* **EXERCISE AIM**: Which of the lines below contain the string "constant"? Copy each one.

EXCERPTED DATA: Begin

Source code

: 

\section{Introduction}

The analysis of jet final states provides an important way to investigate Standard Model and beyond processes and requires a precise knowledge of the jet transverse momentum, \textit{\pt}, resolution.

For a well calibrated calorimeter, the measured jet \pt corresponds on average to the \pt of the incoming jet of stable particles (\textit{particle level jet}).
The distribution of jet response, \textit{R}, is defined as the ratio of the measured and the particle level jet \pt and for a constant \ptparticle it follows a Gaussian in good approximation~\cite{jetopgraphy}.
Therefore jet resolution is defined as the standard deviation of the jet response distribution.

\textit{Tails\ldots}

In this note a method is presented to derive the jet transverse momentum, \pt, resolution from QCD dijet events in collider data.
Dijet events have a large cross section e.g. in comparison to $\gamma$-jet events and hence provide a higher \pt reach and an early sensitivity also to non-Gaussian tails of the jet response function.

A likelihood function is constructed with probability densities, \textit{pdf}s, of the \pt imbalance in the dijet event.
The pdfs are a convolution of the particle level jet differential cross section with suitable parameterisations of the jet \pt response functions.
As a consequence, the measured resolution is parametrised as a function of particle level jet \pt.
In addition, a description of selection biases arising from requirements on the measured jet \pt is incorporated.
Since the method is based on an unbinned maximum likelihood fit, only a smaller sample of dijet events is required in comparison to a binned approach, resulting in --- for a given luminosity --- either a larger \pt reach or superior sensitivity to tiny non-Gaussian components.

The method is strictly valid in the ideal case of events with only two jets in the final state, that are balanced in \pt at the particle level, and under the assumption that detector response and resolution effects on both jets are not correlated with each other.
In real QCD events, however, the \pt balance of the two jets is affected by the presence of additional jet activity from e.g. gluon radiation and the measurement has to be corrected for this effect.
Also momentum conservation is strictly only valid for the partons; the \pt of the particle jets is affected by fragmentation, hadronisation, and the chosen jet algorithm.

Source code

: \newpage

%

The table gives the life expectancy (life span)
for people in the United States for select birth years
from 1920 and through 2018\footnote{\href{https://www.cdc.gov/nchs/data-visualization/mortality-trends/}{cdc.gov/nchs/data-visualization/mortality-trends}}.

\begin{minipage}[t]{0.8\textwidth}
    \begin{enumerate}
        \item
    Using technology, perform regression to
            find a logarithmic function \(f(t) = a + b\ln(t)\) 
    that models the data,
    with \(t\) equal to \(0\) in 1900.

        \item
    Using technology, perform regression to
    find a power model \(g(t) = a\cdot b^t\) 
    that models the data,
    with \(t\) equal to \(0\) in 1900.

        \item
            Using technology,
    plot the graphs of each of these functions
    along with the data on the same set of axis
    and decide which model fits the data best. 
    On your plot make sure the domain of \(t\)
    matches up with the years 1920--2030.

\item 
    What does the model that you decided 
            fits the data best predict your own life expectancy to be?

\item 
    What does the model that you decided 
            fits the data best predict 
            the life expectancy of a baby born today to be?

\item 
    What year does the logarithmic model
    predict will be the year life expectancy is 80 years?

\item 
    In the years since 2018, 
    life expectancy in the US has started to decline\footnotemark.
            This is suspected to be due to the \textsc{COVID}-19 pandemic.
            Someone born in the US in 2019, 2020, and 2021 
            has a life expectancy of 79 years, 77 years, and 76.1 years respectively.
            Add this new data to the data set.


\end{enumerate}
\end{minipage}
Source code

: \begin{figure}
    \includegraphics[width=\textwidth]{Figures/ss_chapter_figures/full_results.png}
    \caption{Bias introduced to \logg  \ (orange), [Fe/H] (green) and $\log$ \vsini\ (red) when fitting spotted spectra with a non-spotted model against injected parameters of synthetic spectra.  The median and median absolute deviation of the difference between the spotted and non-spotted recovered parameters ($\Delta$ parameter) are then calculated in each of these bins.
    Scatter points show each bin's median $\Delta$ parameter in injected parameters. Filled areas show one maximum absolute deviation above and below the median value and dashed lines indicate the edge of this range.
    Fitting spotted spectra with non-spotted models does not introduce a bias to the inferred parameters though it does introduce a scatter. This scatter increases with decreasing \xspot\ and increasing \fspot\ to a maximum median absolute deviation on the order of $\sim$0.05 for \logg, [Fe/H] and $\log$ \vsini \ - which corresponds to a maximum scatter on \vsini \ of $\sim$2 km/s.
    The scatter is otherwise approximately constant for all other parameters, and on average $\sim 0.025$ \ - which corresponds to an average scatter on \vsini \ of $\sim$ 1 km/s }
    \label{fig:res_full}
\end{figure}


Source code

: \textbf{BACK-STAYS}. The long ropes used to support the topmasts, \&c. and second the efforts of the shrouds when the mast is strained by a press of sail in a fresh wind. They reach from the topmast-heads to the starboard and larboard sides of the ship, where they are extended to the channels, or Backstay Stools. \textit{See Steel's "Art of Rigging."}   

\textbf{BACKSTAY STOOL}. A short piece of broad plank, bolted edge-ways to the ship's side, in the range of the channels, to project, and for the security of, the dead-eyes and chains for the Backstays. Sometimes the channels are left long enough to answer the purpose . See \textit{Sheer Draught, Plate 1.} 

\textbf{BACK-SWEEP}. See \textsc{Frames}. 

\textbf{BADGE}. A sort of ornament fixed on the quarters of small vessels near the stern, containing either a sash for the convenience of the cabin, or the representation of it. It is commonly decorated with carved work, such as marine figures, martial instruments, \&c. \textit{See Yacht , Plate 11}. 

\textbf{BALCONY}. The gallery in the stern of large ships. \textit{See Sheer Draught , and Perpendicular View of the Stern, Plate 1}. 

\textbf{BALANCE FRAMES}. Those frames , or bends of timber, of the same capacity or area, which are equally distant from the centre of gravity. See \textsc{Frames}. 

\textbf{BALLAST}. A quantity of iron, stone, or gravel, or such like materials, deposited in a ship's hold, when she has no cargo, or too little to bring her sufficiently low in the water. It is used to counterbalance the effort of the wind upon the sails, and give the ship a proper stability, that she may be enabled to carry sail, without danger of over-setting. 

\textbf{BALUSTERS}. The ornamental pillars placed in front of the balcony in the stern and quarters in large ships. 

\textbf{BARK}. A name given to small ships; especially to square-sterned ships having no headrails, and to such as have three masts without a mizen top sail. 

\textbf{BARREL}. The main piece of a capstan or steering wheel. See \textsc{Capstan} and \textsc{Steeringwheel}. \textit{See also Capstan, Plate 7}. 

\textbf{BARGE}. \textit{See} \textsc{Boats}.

EXCERPTED DATA: End

* **COMPLETED EXERCISE**:
The distribution of jet response, \textit{R}, is defined as the ratio of the measured and the particle level jet \pt and for a constant \ptparticle it follows a Gaussian in good approximation~\cite{jetopgraphy}.
    The scatter is otherwise approximately constant for all other parameters, and on average $\sim 0.025$ \ - which corresponds to an average scatter on \vsini \ of $\sim$ 1 km/s }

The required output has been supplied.